_Material for the task:_
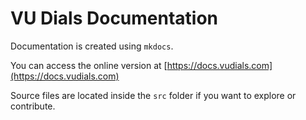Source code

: # VU Dials Documentation

Documentation is created using `mkdocs`.

You can access the online version at [https://docs.vudials.com](https://docs.vudials.com)

Source files are located inside the `src` folder if you want to explore or contribute.
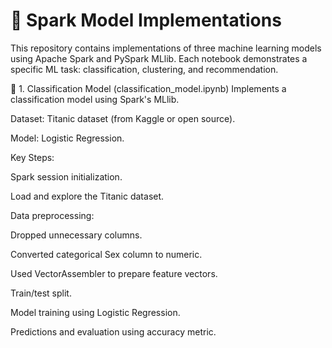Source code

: # 📁 Spark Model Implementations

This repository contains implementations of three machine learning models using Apache Spark and PySpark MLlib. Each notebook demonstrates a specific ML task: classification, clustering, and recommendation.

🔢 1. Classification Model (classification_model.ipynb)
Implements a classification model using Spark's MLlib.

Dataset: Titanic dataset (from Kaggle or open source).

Model: Logistic Regression.

Key Steps:

Spark session initialization.

Load and explore the Titanic dataset.

Data preprocessing:

Dropped unnecessary columns.

Converted categorical Sex column to numeric.

Used VectorAssembler to prepare feature vectors.

Train/test split.

Model training using Logistic Regression.

Predictions and evaluation using accuracy metric.
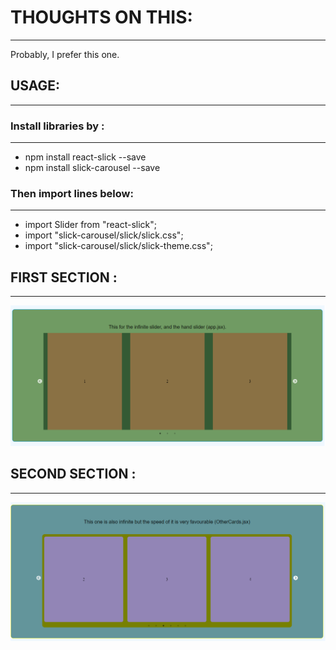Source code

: # THOUGHTS ON THIS:
-------------------
Probably, I prefer this one.



## USAGE:
---------

### Install libraries by :
-------------------------

- npm install react-slick --save
- npm install slick-carousel --save


### Then import lines below:
----------------------------

- import Slider from "react-slick";
- import "slick-carousel/slick/slick.css";
- import "slick-carousel/slick/slick-theme.css";



## FIRST SECTION :
-----------------
![SECTION 1](https://raw.githubusercontent.com/Shemaremy/React-Card-Carousel-2/main/carousel%202/public/screenshots/Section%20one.png)



## SECOND SECTION :
-----------------

![SECTION 2](https://raw.githubusercontent.com/Shemaremy/React-Card-Carousel-2/main/carousel%202/public/screenshots/image.png)


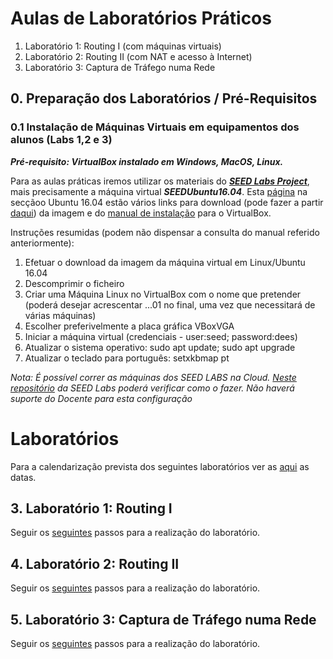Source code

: # Aulas de Laboratórios Práticos


1. Laboratório 1: Routing I (com máquinas virtuais) 
2. Laboratório 2: Routing II (com NAT e acesso à Internet)
3. Laboratório 3: Captura de Tráfego numa Rede  

## 0. Preparação dos Laboratórios / Pré-Requisitos

### 0.1 Instalação de Máquinas Virtuais em equipamentos dos alunos (Labs 1,2 e 3)

***Pré-requisito: VirtualBox instalado em Windows, MacOS, Linux.***

Para as aulas práticas iremos utilizar os materiais do ***[SEED Labs Project](https://seedsecuritylabs.org/)***, mais precisamente a máquina virtual ***SEEDUbuntu16.04***.
Esta [página](https://seedsecuritylabs.org/labsetup.html) na secçãoo Ubuntu 16.04 estão vários links para download (pode fazer a partir [daqui](https://drive.google.com/file/d/12l8OO3PXHjUsf9vfjkAf7-I6bsixvMUa/view?usp=sharing)) da imagem e do [manual de instalação](https://seedsecuritylabs.org/Labs_16.04/Documents/SEEDVM_VirtualBoxManual.pdf) para o VirtualBox.

Instruções resumidas (podem não dispensar a consulta do manual referido anteriormente):

1. Efetuar o download da imagem da máquina virtual em Linux/Ubuntu 16.04
2. Descomprimir o ficheiro
3. Criar uma Máquina Linux no VirtualBox com o nome que pretender (poderá desejar acrescentar ...01 no final, uma vez que necessitará de várias máquinas)
4. Escolher preferivelmente a placa gráfica VBoxVGA
5. Iniciar a máquina virtual (credenciais - user:seed; password:dees)
6. Atualizar o sistema operativo: sudo apt update; sudo apt upgrade
7. Atualizar o teclado para português: setxkbmap pt

*Nota: É possível correr as máquinas dos SEED LABS na Cloud. [Neste repositório](https://github.com/seed-labs/seed-labs/blob/master/manuals/cloud/seedvm-cloud.md) da SEED Labs poderá verificar como o fazer. Não haverá suporte do Docente para esta configuração*

# Laboratórios
Para a calendarização prevista dos seguintes laboratórios ver as [aqui](https://github.com/pmrosa-classes/ComputerNetworksEI/blob/main/README.md#planeamento-previsto-pode-sofrer-alteraçõesplaneamento) as datas.

## 3. Laboratório 1: Routing I 

Seguir os [seguintes](https://github.com/pmrosa-classes/ComputerNetworksIG/blob/main/AulasLabsPraticos/RoutingI.md) passos para a realização do laboratório.

## 4. Laboratório 2: Routing II

Seguir os [seguintes](https://github.com/pmrosa-classes/ComputerNetworksIG/blob/main/AulasLabsPraticos/RoutingII.md) passos para a realização do laboratório.

## 5. Laboratório 3: Captura de Tráfego numa Rede 

Seguir os [seguintes](https://github.com/pmrosa-classes/ComputerNetworksIG/blob/main/AulasLabsPraticos/CapturaTrafegoRede.md) passos para a realização do laboratório.

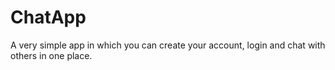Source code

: # ChatApp

A very simple app in which you can create your account, login and chat with others in one place.
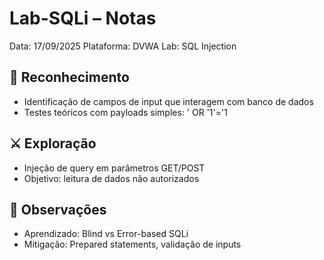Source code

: # Lab-SQLi – Notas
Data: 17/09/2025
Plataforma: DVWA
Lab: SQL Injection

## 🔎 Reconhecimento
- Identificação de campos de input que interagem com banco de dados
- Testes teóricos com payloads simples: ' OR '1'='1

## ⚔️ Exploração
- Injeção de query em parâmetros GET/POST
- Objetivo: leitura de dados não autorizados

## 📝 Observações
- Aprendizado: Blind vs Error-based SQLi
- Mitigação: Prepared statements, validação de inputs
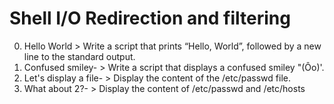 # Shell  I/O Redirection and filtering
0. Hello World > Write a script that prints “Hello, World”, followed by a new line to the standard output.
1.  Confused smiley- > Write a script that displays a confused smiley "(Ôo)'.
2.  Let's display a file- > Display the content of the /etc/passwd file.
3. What about 2?- > Display the content of /etc/passwd and /etc/hosts
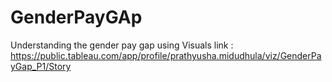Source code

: # GenderPayGAp
Understanding the gender pay gap using Visuals
link : https://public.tableau.com/app/profile/prathyusha.midudhula/viz/GenderPayGap_P1/Story
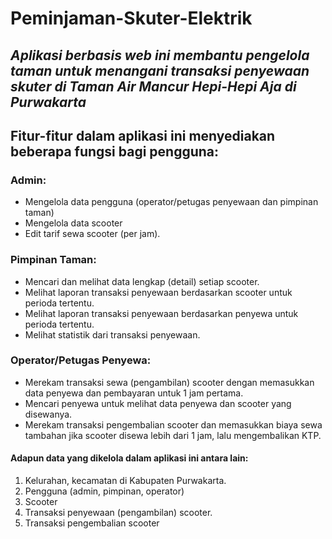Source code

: # Peminjaman-Skuter-Elektrik
## _Aplikasi berbasis web ini membantu pengelola taman untuk menangani transaksi penyewaan skuter di Taman Air Mancur Hepi-Hepi Aja di Purwakarta_

## Fitur-fitur dalam aplikasi ini menyediakan beberapa fungsi bagi pengguna:

### Admin:  
- Mengelola data pengguna (operator/petugas penyewaan dan pimpinan taman)  
- Mengelola data scooter  
- Edit tarif sewa scooter (per jam).
  
### Pimpinan Taman:  
- Mencari dan melihat data lengkap (detail) setiap scooter.  
- Melihat laporan transaksi penyewaan berdasarkan scooter untuk perioda tertentu.  
- Melihat laporan transaksi penyewaan berdasarkan penyewa untuk perioda tertentu.  
- Melihat statistik dari transaksi penyewaan.
  
### Operator/Petugas Penyewa: 
- Merekam transaksi sewa (pengambilan) scooter dengan memasukkan data penyewa dan pembayaran untuk 1 jam pertama.  
- Mencari penyewa untuk melihat data penyewa dan scooter yang disewanya.
- Merekam transaksi pengembalian scooter dan memasukkan biaya sewa tambahan jika scooter disewa lebih dari 1 jam, lalu mengembalikan KTP.

#### Adapun data yang dikelola dalam aplikasi ini antara lain:  
1) Kelurahan, kecamatan di Kabupaten Purwakarta.  
2) Pengguna (admin, pimpinan, operator)  
3) Scooter 
4) Transaksi penyewaan (pengambilan) scooter.  
5) Transaksi pengembalian scooter 
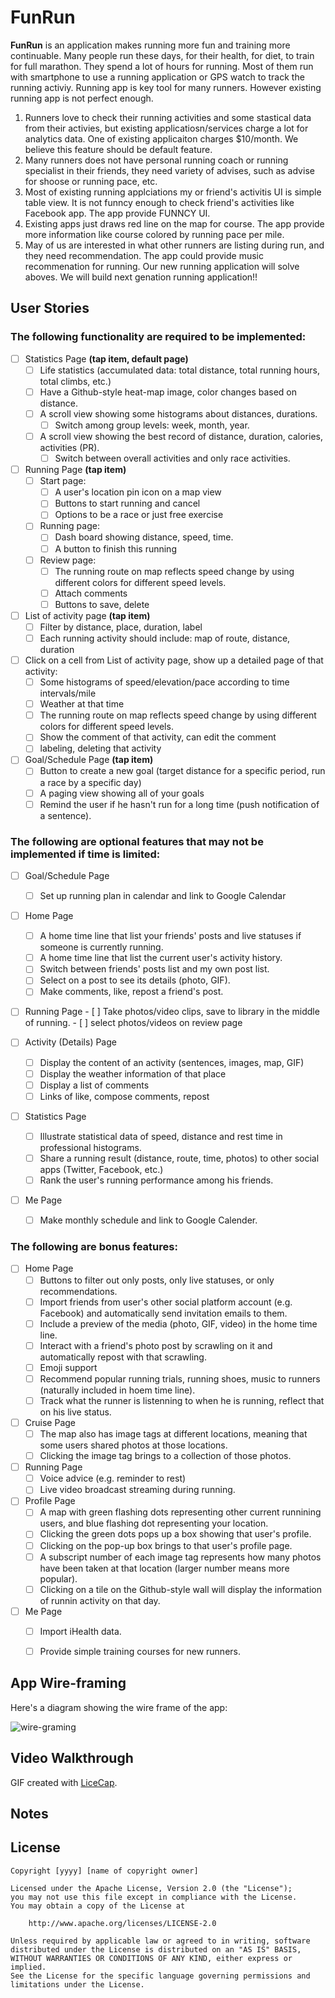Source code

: # FunRun

**FunRun** is an application makes running more fun and training more continuable.
Many people run these days, for their health, for diet,  to train for full marathon. They spend a lot of hours for running. Most of them run with smartphone to use a running application or GPS watch to track the running activiy. Running app is key tool for many runners. However existing running app is not perfect enough.
1. Runners love to check their running activities and some stastical data from their activies, but existing applicatiosn/services charge a lot for analytics data. One of existing applicaiton charges $10/month. We believe this feature should be default feature. 
2. Many runners does not have personal running coach or running specialist in their friends, they need variety of advises, such as advise for shoose or running pace, etc.
3. Most of existing running applciations my or friend's activitis UI is simple table view. It is not funncy enough to check friend's activities like Facebook app. The app provide FUNNCY UI.
4. Existing apps just draws red line on the map for course. The app provide more information like course colored by running pace per mile.
5. May of us are interested in what other runners are listing during run, and they need recommendation. The app could provide music recommenation for running.
Our new running application will solve aboves. We will build next genation running application!!

## User Stories

### The following functionality are **required** to be implemented:

- [ ] Statistics Page **(tap item, default page)**
    - [ ] Life statistics (accumulated data: total distance, total running hours, total climbs, etc.)
    - [ ] Have a Github-style heat-map image, color changes based on distance.
    - [ ] A scroll view showing some histograms about distances, durations.
        - [ ] Switch among group levels: week, month, year.
    - [ ] A scroll view showing the best record of distance, duration, calories, activities (PR).
        - [ ] Switch between overall activities and only race activities.

- [ ] Running Page **(tap item)**
    - [ ] Start page:
        - [ ] A user's location pin icon on a map view
        - [ ] Buttons to start running and cancel
        - [ ] Options to be a race or just free exercise
    - [ ] Running page:
        - [ ] Dash board showing distance, speed, time.
        - [ ] A button to finish this running
    - [ ] Review page:
        - [ ] The running route on map reflects speed change by using different colors for different speed levels.
        - [ ] Attach comments
        - [ ] Buttons to save, delete

- [ ] List of activity page **(tap item)**
    - [ ] Filter by distance, place, duration, label
    - [ ] Each running activity should include: map of route, distance, duration

- [ ] Click on a cell from List of activity page, show up a detailed page of that activity:
    - [ ] Some histograms of speed/elevation/pace according to time intervals/mile
    - [ ] Weather at that time
    - [ ] The running route on map reflects speed change by using different colors for different speed levels.
    - [ ] Show the comment of that activity, can edit the comment
    - [ ] labeling, deleting that activity

- [ ] Goal/Schedule Page **(tap item)**
    - [ ] Button to create a new goal (target distance for a specific period, run a race by a specific day)
    - [ ] A paging view showing all of your goals
    - [ ] Remind the user if he hasn't run for a long time (push notification of a sentence).

### The following are **optional** features that may not be implemented if time is limited:

- [ ] Goal/Schedule Page
    - [ ] Set up running plan in calendar and link to Google Calendar

- [ ] Home Page
    - [ ] A home time line that list your friends' posts and live statuses if someone is currently running.
    - [ ] A home time line that list the current user's activity history.
    - [ ] Switch between friends' posts list and my own post list.
    - [ ] Select on a post to see its details (photo, GIF).
    - [ ] Make comments, like, repost a friend's post.

- [ ] Running Page
        - [ ] Take photos/video clips, save to library in the middle of running.
        - [ ] select photos/videos on review page

- [ ] Activity (Details) Page
    - [ ] Display the content of an activity (sentences, images, map, GIF)
    - [ ] Display the weather information of that place
    - [ ] Display a list of comments
    - [ ] Links of like, compose comments, repost

- [ ] Statistics Page
    - [ ] Illustrate statistical data of speed, distance and rest time in professional histograms.
    - [ ] Share a running result (distance, route, time, photos) to other social apps (Twitter, Facebook, etc.)
    - [ ] Rank the user's running performance among his friends.

- [ ] Me Page
    - [ ] Make monthly schedule and link to Google Calender.


### The following are **bonus** features:

- [ ] Home Page 
    - [ ] Buttons to filter out only posts, only live statuses, or only recommendations.
    - [ ] Import friends from user's other social platform account (e.g. Facebook) and automatically send invitation emails to them.
    - [ ] Include a preview of the media (photo, GIF, video) in the home time line.
    - [ ] Interact with a friend's photo post by scrawling on it and automatically repost with that scrawling.
    - [ ] Emoji support
    - [ ] Recommend popular running trials, running shoes, music to runners (naturally included in hoem time line).
    - [ ] Track what the runner is listenning to when he is running, reflect that on his live status.
    
- [ ] Cruise Page
    - [ ] The map also has image tags at different locations, meaning that some users shared photos at those locations.
    - [ ] Clicking the image tag brings to a collection of those photos.

- [ ] Running Page
    - [ ] Voice advice (e.g. reminder to rest)
    - [ ] Live video broadcast streaming during running.
    
- [ ] Profile Page
    - [ ] A map with green flashing dots representing other current runnining users, and blue flashing dot representing your location.
    - [ ] Clicking the green dots pops up a box showing that user's profile.
    - [ ] Clicking on the pop-up box brings to that user's profile page.
    - [ ] A subscript number of each image tag represents how many photos have been taken at that location (larger number means more popular).
    - [ ] Clicking on a tile on the Github-style wall will display the information of runnin activity on that day.

- [ ] Me Page
    - [ ] Import iHealth data.
    - [ ] Provide simple training courses for new runners.

    
## App Wire-framing

Here's a diagram showing the wire frame of the app:

<img src='https://github.com/SprintCoders/FunRun/blob/master/public_images/wire_frame/wire-frames.png' title='wire-framing' width='' alt='wire-graming' />


## Video Walkthrough

GIF created with [LiceCap](http://www.cockos.com/licecap/).

## Notes


## License

    Copyright [yyyy] [name of copyright owner]

    Licensed under the Apache License, Version 2.0 (the "License");
    you may not use this file except in compliance with the License.
    You may obtain a copy of the License at

        http://www.apache.org/licenses/LICENSE-2.0

    Unless required by applicable law or agreed to in writing, software
    distributed under the License is distributed on an "AS IS" BASIS,
    WITHOUT WARRANTIES OR CONDITIONS OF ANY KIND, either express or implied.
    See the License for the specific language governing permissions and
    limitations under the License.


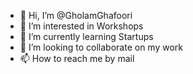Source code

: - 👋 Hi, I’m @GholamGhafoori
- 👀 I’m interested in Workshops
- 🌱 I’m currently learning Startups
- 💞️ I’m looking to collaborate on my work 
- 📫 How to reach me by mail 

<!---
GholamGhafoori/GholamGhafoori is a ✨ special ✨ repository because its `README.md` (this file) appears on your GitHub profile.
You can click the Preview link to take a look at your changes.
--->
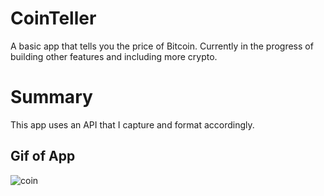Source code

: # CoinTeller

A basic app that tells you the price of Bitcoin. Currently in the progress of building other features and including more crypto.

# Summary

This app uses an API that I capture and format accordingly. 

## Gif of App

![coin](https://user-images.githubusercontent.com/80994897/157455336-100dedb3-b24d-499a-aa1f-31045bf2cfc4.gif)
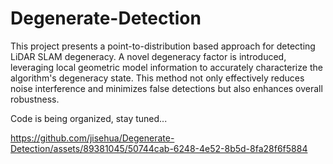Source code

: # Degenerate-Detection
This project presents a point-to-distribution based approach for detecting LiDAR SLAM degeneracy. A novel degeneracy factor is introduced, leveraging local geometric model information to accurately characterize the algorithm's degeneracy state. This method not only effectively reduces noise interference and minimizes false detections but also enhances overall robustness.

Code is being organized, stay tuned...



https://github.com/jisehua/Degenerate-Detection/assets/89381045/50744cab-6248-4e52-8b5d-8fa28f6f5884

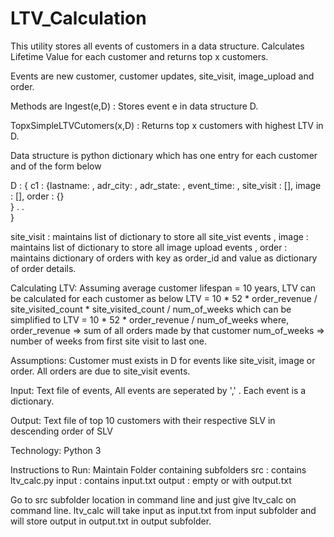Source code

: # LTV_Calculation

This utility stores all events of customers in a data structure. Calculates Lifetime Value for each customer and returns top x customers.

Events are new customer, customer updates, site_visit, image_upload and order.

Methods are 
Ingest(e,D) : Stores event e in data structure D.

TopxSimpleLTVCutomers(x,D) : Returns top x customers with highest LTV in D.

Data structure is python dictionary which has one entry for each customer and of the form below

D : {
      c1 : {lastname: , adr_city:  , adr_state: ,  event_time:  ,
            site_visit : [],
            image : [],
            order : {}      
          }
          .
          .            
    }

site_visit : maintains list of dictionary to store all site_vist events , 
image      : maintains list of dictionary to store all image upload events ,
order      : maintains dictionary of orders with key as order_id and value as dictionary of order details.


Calculating LTV:
Assuming average customer lifespan = 10 years, LTV can be calculated for each customer as below
LTV = 10 * 52 * order_revenue / site_visited_count * site_visited_count / num_of_weeks
which can be simplified to 
LTV = 10 * 52 * order_revenue / num_of_weeks
where, 
order_revenue => sum of all orders made by that customer 
num_of_weeks  => number of weeks from first site visit to last one.

Assumptions:
Customer must exists in D for events like site_visit, image or order.
All orders are due to site_visit events.

Input:
Text file of events, All events are seperated by ',' .
Each event is a dictionary.

Output:
Text file of top 10 customers with their respective SLV in descending order of SLV

Technology:
Python 3

Instructions to Run:
Maintain Folder containing subfolders
      src : contains ltv_calc.py
      input : contains input.txt
      output : empty or with output.txt
      
Go to src subfolder location in command line and just give ltv_calc on command line.
ltv_calc will take input as input.txt from input subfolder and will store output in output.txt in output subfolder.


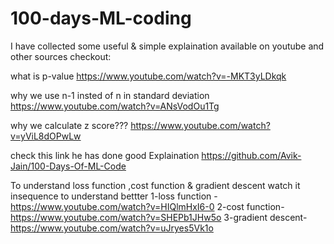 # 100-days-ML-coding

I have collected some useful & simple explaination available on youtube and other sources
checkout:

what is p-value
https://www.youtube.com/watch?v=-MKT3yLDkqk

why we use n-1 insted of n in standard deviation
https://www.youtube.com/watch?v=ANsVodOu1Tg

why we calculate z score???
https://www.youtube.com/watch?v=yViL8dOPwLw

check this link he has done good Explaination
https://github.com/Avik-Jain/100-Days-Of-ML-Code



To understand loss function ,cost function & gradient descent watch it insequence to understand bettter
1-loss function -   https://www.youtube.com/watch?v=HIQlmHxI6-0
2-cost function- https://www.youtube.com/watch?v=SHEPb1JHw5o
3-gradient descent- https://www.youtube.com/watch?v=uJryes5Vk1o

_Goal of the exercise:_ With the pictures excluded, transcribe word for word only the lines from the one containing "ltv_calc will take" through the last line of the records.

_Written answer:_
ltv_calc will take input as input.txt from input subfolder and will store output in output.txt in output subfolder.


 # 100-days-ML-coding

I have collected some useful & simple explaination available on youtube and other sources
checkout:

what is p-value
https://www.youtube.com/watch?v=-MKT3yLDkqk

why we use n-1 insted of n in standard deviation
https://www.youtube.com/watch?v=ANsVodOu1Tg

why we calculate z score???
https://www.youtube.com/watch?v=yViL8dOPwLw

check this link he has done good Explaination
https://github.com/Avik-Jain/100-Days-Of-ML-Code



To understand loss function ,cost function & gradient descent watch it insequence to understand bettter
1-loss function -   https://www.youtube.com/watch?v=HIQlmHxI6-0
2-cost function- https://www.youtube.com/watch?v=SHEPb1JHw5o
3-gradient descent- https://www.youtube.com/watch?v=uJryes5Vk1o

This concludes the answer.